Despite its dismissal of the charges, the government contends that the four schemes allegedly used by Dr. Wecht to commit fraud remain unchanged.

Jury selection in the case is scheduled to begin Jan. 10, with opening statements slated for Jan. 28.

Mr. Stallings said the result of the dismissal will be "a substantially streamlined set of charges that may be proven more efficiently and with less use of court time and resources."

The motion was filed at 5:19 p.m. An hour later, Judge Schwab issued an order giving the defense until Thursday to respond.

There was no one in the U.S. attorney's office last evening to comment on the matter.

Bruce Ledewitz, a law professor at Duquesne University, called the prosecution's move unusual.

"As a tactical matter, a lot of counts for the prosecution is a good thing, because for a jury, where there's smoke there's fire," he said, calling the 41 remaining counts a substantial amount. "You don't dismiss counts because you can't prove them. You only dismiss counts where trying to prove them will make you look laughable and ridiculous."

Earlier yesterday, Dr. Wecht's defense lawyers filed a petition with the appeals court asking for the removal of Judge Schwab, citing "deep-seated favoritism in favor of the government and antagonism toward the defendant."

A similar motion was filed in the summer of 2006, alleging bias on the part of Judge Schwab, who was appointed to the bench in the Western District of Pennsylvania by President Bush in 2002.

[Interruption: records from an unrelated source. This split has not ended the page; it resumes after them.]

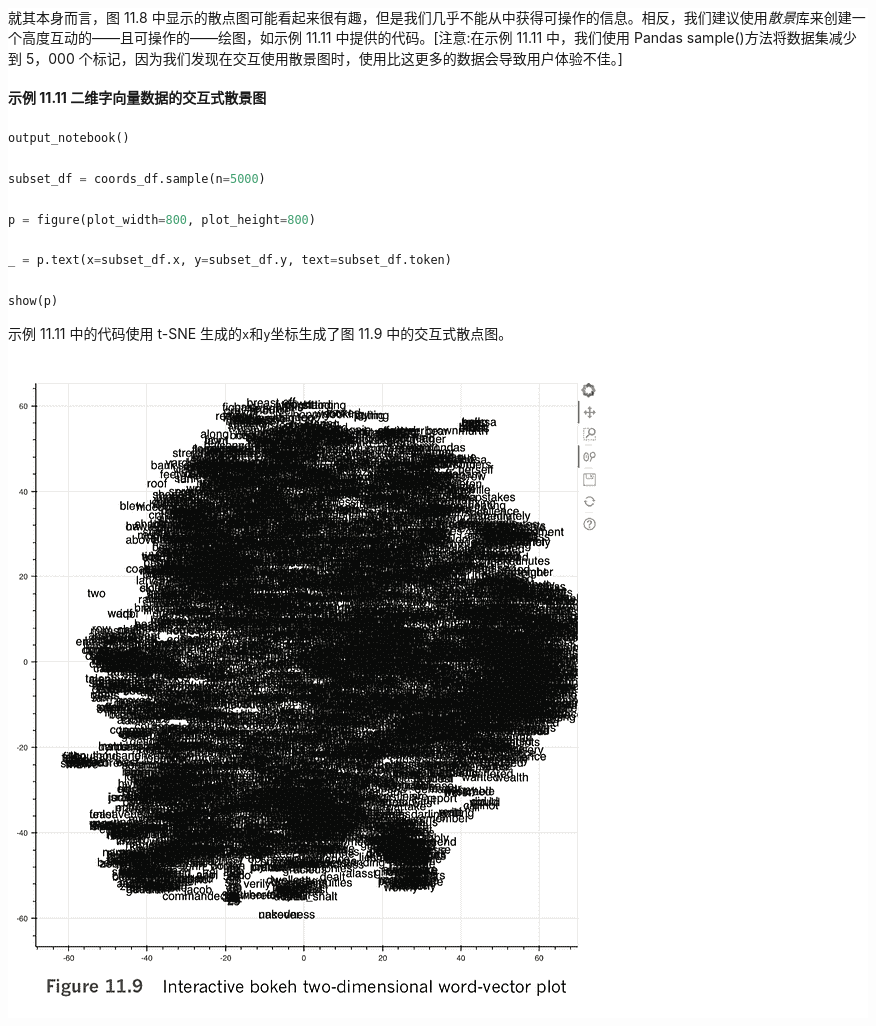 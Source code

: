 就其本身而言，图 11.8 中显示的散点图可能看起来很有趣，但是我们几乎不能从中获得可操作的信息。相反，我们建议使用*散景*库来创建一个高度互动的——且可操作的——绘图，如示例 11.11 中提供的代码。[注意:在示例 11.11 中，我们使用 Pandas sample()方法将数据集减少到 5，000 个标记，因为我们发现在交互使用散景图时，使用比这更多的数据会导致用户体验不佳。]

#### 示例 11.11 二维字向量数据的交互式散景图

```py
output_notebook()

subset_df = coords_df.sample(n=5000)

p = figure(plot_width=800, plot_height=800)

_ = p.text(x=subset_df.x, y=subset_df.y, text=subset_df.token)

show(p)
```

示例 11.11 中的代码使用 t-SNE 生成的`x`和`y`坐标生成了图 11.9 中的交互式散点图。

![interactive bokeh two-dimensional word-vector plot](img/b853ff4df42baf5b292a4301efc31561.png)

The three-judge panel of the appeals court rejected the petition then in a 2-1 decision, which included a strongly worded dissent.

Dr. Wecht's lawyers now argue that Judge Schwab failed to take the advice of the appellate court in its ruling keeping him on the case.

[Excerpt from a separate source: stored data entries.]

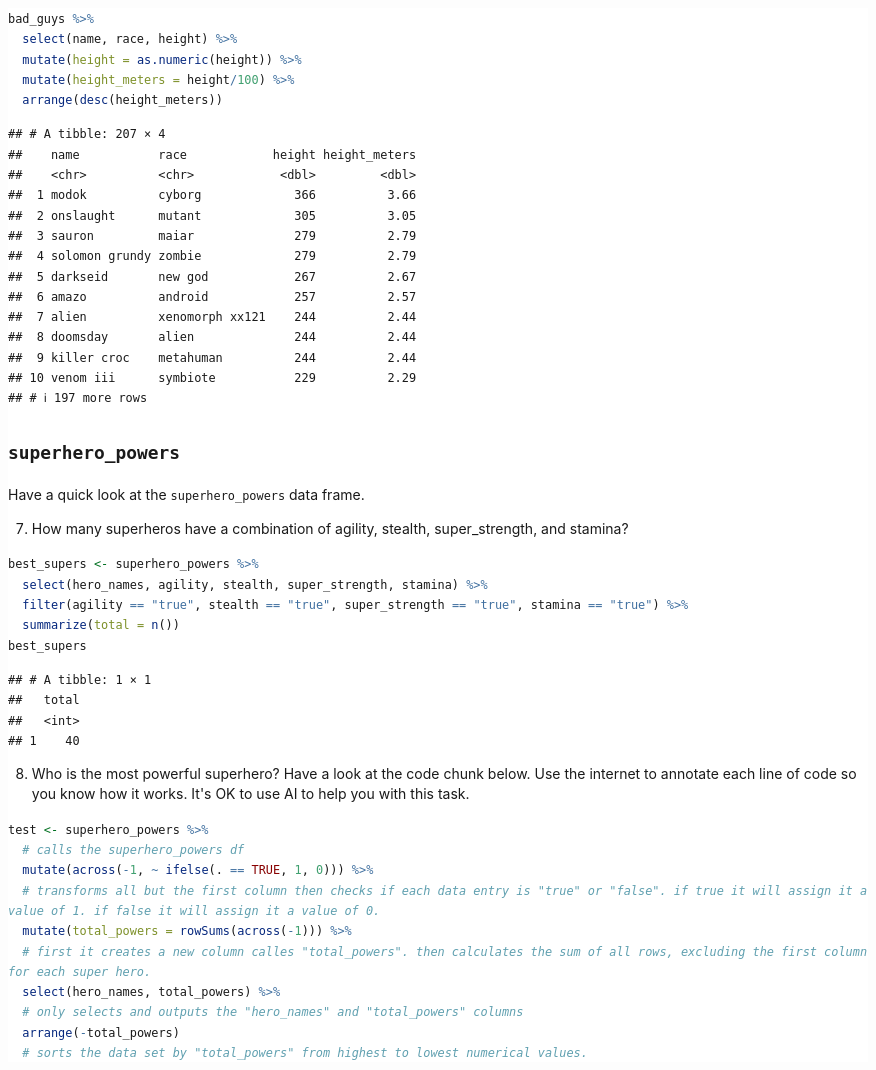 

```r
bad_guys %>% 
  select(name, race, height) %>% 
  mutate(height = as.numeric(height)) %>% 
  mutate(height_meters = height/100) %>% 
  arrange(desc(height_meters))
```

```
## # A tibble: 207 × 4
##    name           race            height height_meters
##    <chr>          <chr>            <dbl>         <dbl>
##  1 modok          cyborg             366          3.66
##  2 onslaught      mutant             305          3.05
##  3 sauron         maiar              279          2.79
##  4 solomon grundy zombie             279          2.79
##  5 darkseid       new god            267          2.67
##  6 amazo          android            257          2.57
##  7 alien          xenomorph xx121    244          2.44
##  8 doomsday       alien              244          2.44
##  9 killer croc    metahuman          244          2.44
## 10 venom iii      symbiote           229          2.29
## # ℹ 197 more rows
```

## `superhero_powers`
Have a quick look at the `superhero_powers` data frame.  

7. How many superheros have a combination of agility, stealth, super_strength, and stamina?

```r
best_supers <- superhero_powers %>% 
  select(hero_names, agility, stealth, super_strength, stamina) %>% 
  filter(agility == "true", stealth == "true", super_strength == "true", stamina == "true") %>% 
  summarize(total = n()) 
best_supers
```

```
## # A tibble: 1 × 1
##   total
##   <int>
## 1    40
```

8. Who is the most powerful superhero? Have a look at the code chunk below. Use the internet to annotate each line of code so you know how it works. It's OK to use AI to help you with this task.

```r
test <- superhero_powers %>%
  # calls the superhero_powers df
  mutate(across(-1, ~ ifelse(. == TRUE, 1, 0))) %>% 
  # transforms all but the first column then checks if each data entry is "true" or "false". if true it will assign it a value of 1. if false it will assign it a value of 0. 
  mutate(total_powers = rowSums(across(-1))) %>% 
  # first it creates a new column calles "total_powers". then calculates the sum of all rows, excluding the first column for each super hero.
  select(hero_names, total_powers) %>% 
  # only selects and outputs the "hero_names" and "total_powers" columns
  arrange(-total_powers)
  # sorts the data set by "total_powers" from highest to lowest numerical values.
```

"Rather than remedying those problems, Judge Schwab has cemented them and reduced this case to a farce and the perception of his court as a Star Chamber," Mr. McDevitt wrote. "The actions of Judge Schwab throughout this case have been so unusual and outside the norm of judicial behavior as to create an almost irrebuttable presumption of bias and lack of impartiality."

The emergency filing includes a litany of allegations against the judge, including that he failed to grant a suppression motion regarding evidence seized from Dr. Wecht's private offices; that he has improperly ordered an anonymous jury in the case; that he has canceled every pretrial conference the parties were scheduled to have; and that he has allowed the prosecution to run a "smear campaign" against Dr. Wecht in the media.

Much of the 68-page petition addresses a faxed letter Judge Schwab received from a prosecution witness on Dec. 5. The judge didn't disclose that he'd received the letter until issuing an order regarding the anonymous jury on Dec. 21.

In the letter, Gerald Schiller applauded Judge Schwab's earlier decision to empanel an anonymous jury, telling him that he felt threatened by letters he'd received from Dr. Wecht in the past.

The two men have been exchanging letters to the editor in local newspapers since 2004. In his fax to the judge, Mr. Schiller states in his opening paragraph, "We have never had any personal, professional or public dealings with Mr. Wecht or his family, yet on two occasions in the past three years we have received vile and threatening personal letters from Mr. Wecht and more recently also from his son, Ben Wecht."

In a footnote of his order, the judge said he'd received Mr. Schiller's letter, but that he based his decision on the anonymous jury on "unprecedented" media coverage in the case.

In the petition for removal, Mr. McDevitt argued that Judge Schwab acted inappropriately by not revealing sooner that he'd received the letter and by failing to hold a hearing on the matter.

He further stated that Judge Schwab erred by allowing Mr. Schiller to be named as a witness in the case in the first place, since he states in his letter to the judge that he never had any personal or professional dealings with Dr. Wecht.

The defense has asked for the case to be put on hold until the matters are resolved.

"The simple reality is that only recusal will restore public confidence in the federal judiciary so damaged by this particular jurist, whose actions and conduct fall far below the traditions of excellence of the other jurists in the Western District of Pennsylvania," Mr. McDevitt wrote.